Herbozo Contreras Luis Fernando, Truong Nhan Duy, Eshraghian Jason K, Xu Zhangyu, Huang Zhaojing, Bersani-Veroni Thomas Vincenzo, Aguilar Isabelle, Leung Wing Hang, Nikpour Armin, Kavehei Omid
School of Biomedical Engineering, The University of Sydney, Sydney, NSW 2006, Australia.
Sydney Nano Institute, The University of Sydney, Sydney, NSW 2006, Australia.
PNAS Nexus. 2024 Oct 30;3(11):pgae488. doi: 10.1093/pnasnexus/pgae488. eCollection 2024 Nov.
Neuromodulation techniques have emerged as promising approaches for treating a wide range of neurological disorders, precisely delivering electrical stimulation to modulate abnormal neuronal activity. While leveraging the unique capabilities of AI holds immense potential for responsive neurostimulation, it appears as an extremely challenging proposition where real-time (low-latency) processing, low-power consumption, and heat constraints are limiting factors. The use of sophisticated AI-driven models for personalized neurostimulation depends on the back-telemetry of data to external systems (e.g. cloud-based medical mesosystems and ecosystems). While this can be a solution, integrating continuous learning within implantable neuromodulation devices for several applications, such as seizure prediction in epilepsy, is an open question. We believe neuromorphic architectures hold an outstanding potential to open new avenues for sophisticated on-chip analysis of neural signals and AI-driven personalized treatments. With more than three orders of magnitude reduction in the total data required for data processing and feature extraction, the high power- and memory-efficiency of neuromorphic computing to hardware-firmware co-design can be considered as solution-in-the-making to resource-constraint implantable neuromodulation systems. This perspective introduces the concept of , a new breed of closed-loop responsive feedback system. It highlights its potential to revolutionize implantable brain-machine microsystems for patient-specific treatment.
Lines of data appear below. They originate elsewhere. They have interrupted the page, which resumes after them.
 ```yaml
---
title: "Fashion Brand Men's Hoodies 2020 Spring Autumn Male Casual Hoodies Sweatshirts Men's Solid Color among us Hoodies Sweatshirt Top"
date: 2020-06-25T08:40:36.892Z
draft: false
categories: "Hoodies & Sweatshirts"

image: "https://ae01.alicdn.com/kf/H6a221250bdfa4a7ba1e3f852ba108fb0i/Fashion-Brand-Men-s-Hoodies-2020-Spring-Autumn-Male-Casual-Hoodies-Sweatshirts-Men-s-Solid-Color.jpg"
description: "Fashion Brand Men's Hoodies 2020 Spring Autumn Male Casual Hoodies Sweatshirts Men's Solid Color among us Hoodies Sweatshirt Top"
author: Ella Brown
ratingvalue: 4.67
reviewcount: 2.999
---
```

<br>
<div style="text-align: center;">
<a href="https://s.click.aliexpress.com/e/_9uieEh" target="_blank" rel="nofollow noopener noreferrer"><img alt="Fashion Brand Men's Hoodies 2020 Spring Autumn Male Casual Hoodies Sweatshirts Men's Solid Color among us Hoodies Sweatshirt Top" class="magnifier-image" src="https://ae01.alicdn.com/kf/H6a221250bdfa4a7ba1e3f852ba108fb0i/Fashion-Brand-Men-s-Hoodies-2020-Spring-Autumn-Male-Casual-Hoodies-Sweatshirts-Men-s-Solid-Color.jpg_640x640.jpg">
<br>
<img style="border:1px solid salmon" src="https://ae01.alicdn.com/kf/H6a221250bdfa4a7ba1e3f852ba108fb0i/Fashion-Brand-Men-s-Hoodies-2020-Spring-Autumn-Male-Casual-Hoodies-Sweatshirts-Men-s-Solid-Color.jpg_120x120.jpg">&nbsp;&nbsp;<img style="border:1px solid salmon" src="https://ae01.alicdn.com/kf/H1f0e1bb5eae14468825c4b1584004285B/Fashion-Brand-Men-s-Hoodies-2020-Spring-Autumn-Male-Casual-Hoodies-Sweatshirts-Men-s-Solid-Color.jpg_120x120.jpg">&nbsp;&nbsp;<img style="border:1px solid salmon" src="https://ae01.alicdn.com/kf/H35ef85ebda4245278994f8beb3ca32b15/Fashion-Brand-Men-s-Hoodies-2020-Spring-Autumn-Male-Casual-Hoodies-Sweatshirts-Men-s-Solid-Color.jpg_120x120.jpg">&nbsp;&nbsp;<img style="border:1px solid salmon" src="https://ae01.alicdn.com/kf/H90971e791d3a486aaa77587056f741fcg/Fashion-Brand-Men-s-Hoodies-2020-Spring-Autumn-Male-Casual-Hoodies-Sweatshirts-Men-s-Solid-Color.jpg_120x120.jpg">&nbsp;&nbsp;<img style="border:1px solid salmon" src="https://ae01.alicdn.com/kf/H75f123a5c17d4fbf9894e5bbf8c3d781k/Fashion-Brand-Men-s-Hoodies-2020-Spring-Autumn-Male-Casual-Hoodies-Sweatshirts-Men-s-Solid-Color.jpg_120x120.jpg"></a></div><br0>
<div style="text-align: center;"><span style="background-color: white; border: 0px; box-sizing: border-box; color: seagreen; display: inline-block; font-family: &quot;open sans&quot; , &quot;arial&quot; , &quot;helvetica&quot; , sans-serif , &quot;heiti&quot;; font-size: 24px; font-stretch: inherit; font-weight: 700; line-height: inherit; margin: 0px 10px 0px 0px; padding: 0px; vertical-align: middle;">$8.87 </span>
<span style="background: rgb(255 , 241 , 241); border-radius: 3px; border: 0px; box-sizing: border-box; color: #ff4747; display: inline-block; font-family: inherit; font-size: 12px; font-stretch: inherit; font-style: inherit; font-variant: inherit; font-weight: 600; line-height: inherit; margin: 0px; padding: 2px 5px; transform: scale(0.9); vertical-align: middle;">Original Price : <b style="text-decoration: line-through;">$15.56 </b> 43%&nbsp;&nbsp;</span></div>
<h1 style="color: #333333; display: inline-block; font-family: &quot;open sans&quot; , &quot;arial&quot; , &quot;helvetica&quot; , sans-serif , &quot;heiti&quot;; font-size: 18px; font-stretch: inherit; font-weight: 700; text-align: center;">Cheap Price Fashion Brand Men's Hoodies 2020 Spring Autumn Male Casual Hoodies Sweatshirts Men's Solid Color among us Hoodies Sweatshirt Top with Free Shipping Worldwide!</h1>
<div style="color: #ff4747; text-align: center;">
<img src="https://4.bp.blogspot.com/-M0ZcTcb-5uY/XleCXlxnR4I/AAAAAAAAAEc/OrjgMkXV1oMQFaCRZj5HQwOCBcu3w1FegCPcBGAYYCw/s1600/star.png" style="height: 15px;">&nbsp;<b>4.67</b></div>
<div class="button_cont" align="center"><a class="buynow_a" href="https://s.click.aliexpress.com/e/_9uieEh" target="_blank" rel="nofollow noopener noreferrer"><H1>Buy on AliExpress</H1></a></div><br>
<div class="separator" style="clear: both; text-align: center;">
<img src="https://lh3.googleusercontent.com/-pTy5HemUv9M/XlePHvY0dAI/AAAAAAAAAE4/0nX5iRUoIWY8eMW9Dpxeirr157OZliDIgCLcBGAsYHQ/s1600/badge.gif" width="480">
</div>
神经调节技术已成为治疗多种神经系统疾病的有前景的方法,可精确地传递电刺激以调节异常的神经元活动。虽然利用人工智能的独特能力在响应性神经刺激方面具有巨大潜力,但在实时(低延迟)处理、低功耗和热限制等限制因素的情况下,这似乎是一个极具挑战性的提议。使用复杂的人工智能驱动模型进行个性化神经刺激依赖于将数据反向遥测到外部系统(例如基于云的医疗中间系统和生态系统)。虽然这可能是一种解决方案,但在植入式神经调节设备中集成持续学习以用于多种应用,如癫痫发作预测,仍是一个悬而未决的问题。我们认为,神经形态架构具有巨大潜力,可为神经信号的复杂片上分析和人工智能驱动的个性化治疗开辟新途径。由于数据处理和特征提取所需的总数据量减少了三个多数量级,神经形态计算在硬件 - 固件协同设计方面的高功率和内存效率可被视为资源受限的植入式神经调节系统的一种正在形成的解决方案。这一观点引入了一种新型闭环响应反馈系统的概念。它突出了其变革用于患者特异性治疗的植入式脑机微系统的潜力。